Dans sa leçon, M. Cassius Clay parla avec courage et fortement contre une « institution qui relâche tous les liens de famille, avilit la femme. » Sa polémique fut violente contre le nouveau bill concernant les esclaves fugitifs, contre Daniel Webster, qui l’avait soutenu. Il fit allusion à un tableau représentant le purgatoire : on y voit diverses espèces de pécheurs cherchant à s’échapper des flammes dévorantes ; mais un démon supérieur, avec cornes, griffes et une grande fourche à la main pour frapper et retenir toute pauvre âme sur le point de fuir, était là ; il la prenait sur sa fourche et la rejetait dans le feu.

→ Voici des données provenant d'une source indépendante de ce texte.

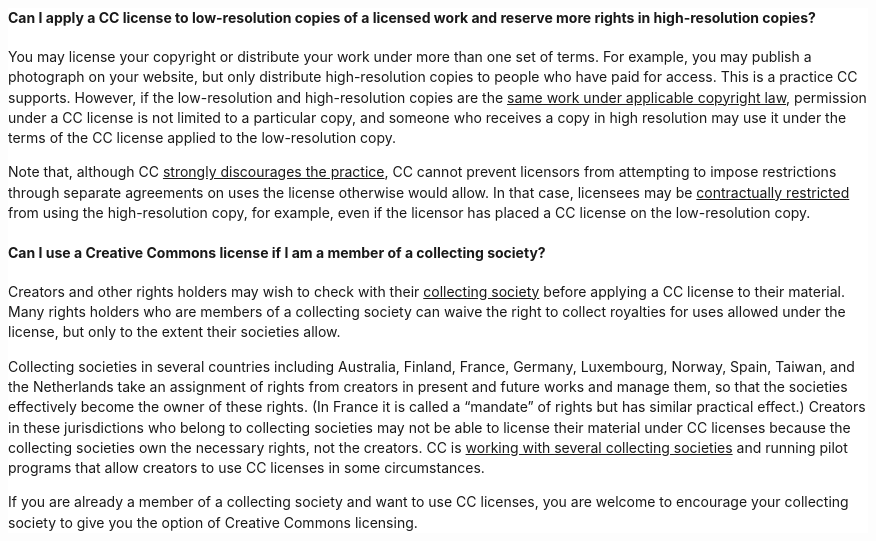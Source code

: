 <span id="I_am_a_member_of_a_collecting_society.2C_can_I_use_Creative_Commons_licenses"></span>

#### Can I apply a CC license to low-resolution copies of a licensed work and reserve more rights in high-resolution copies?

You may license your copyright or distribute your work under more than
one set of terms. For example, you may publish a photograph on your
website, but only distribute high-resolution copies to people who have
paid for access. This is a practice CC supports. However, if the
low-resolution and high-resolution copies are the [same work under
applicable copyright
law](https://creativecommons.org/faq/#how-do-i-know-if-a-low-resolution-photo-and-a-high-resolution-photo-are-the-same-work "wikilink"),
permission under a CC license is not limited to a particular copy, and
someone who receives a copy in high resolution may use it under the
terms of the CC license applied to the low-resolution copy.

Note that, although CC [strongly discourages the
practice](https://creativecommons.org/faq/#can-i-enter-into-separate-or-supplemental-agreements-with-users-of-my-work "wikilink"),
CC cannot prevent licensors from attempting to impose restrictions
through separate agreements on uses the license otherwise would allow.
In that case, licensees may be [contractually
restricted](https://creativecommons.org/faq/#what-if-i-have-received-cc-licensed-material-with-additional-restrictions "wikilink")
from using the high-resolution copy, for example, even if the licensor
has placed a CC license on the low-resolution copy.

#### Can I use a Creative Commons license if I am a member of a collecting society?

Creators and other rights holders may wish to check with their
[collecting society](https://creativecommons.org/faq/#what-are-collecting-societies "wikilink")
before applying a CC license to their material. Many rights holders who
are members of a collecting society can waive the right to collect
royalties for uses allowed under the license, but only to the extent
their societies allow.

Collecting societies in several countries including Australia, Finland,
France, Germany, Luxembourg, Norway, Spain, Taiwan, and the Netherlands
take an assignment of rights from creators in present and future works
and manage them, so that the societies effectively become the owner of
these rights. (In France it is called a “mandate” of rights but has
similar practical effect.) Creators in these jurisdictions who belong to
collecting societies may not be able to license their material under CC
licenses because the collecting societies own the necessary rights, not
the creators. CC is [working with several collecting
societies](https://wiki.creativecommons.org/wiki/Collecting_Society_Projects "wikilink") and running pilot
programs that allow creators to use CC licenses in some circumstances.

If you are already a member of a collecting society and want to use CC
licenses, you are welcome to encourage your collecting society to give
you the option of Creative Commons licensing.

Clay reconnaissait Daniel Webster dans ce démon supérieur.

Ce fut le point saillant de ce discours, qui passait du bill des esclaves, de Daniel Webster, à la Bible et — au christianisme. Ce vigoureux combattant n’a pas fait fortune ici et s’est montré faible théologien en confondant le christianisme avec l’Église étroite qui prêche sa doctrine à rebours et ne mesure la parole de la Bible que d’après l’abus ou la fausse application qu’on en fait, ce qui est très-fréquent chez les défenseurs de l’esclavage, même parmi le clergé ; je ne suis pas étonnée de l’irritation que bien des gens éprouvent à cette occasion, et qui les pousse à méconnaître la source de la vérité quand on veut en tirer le mensonge.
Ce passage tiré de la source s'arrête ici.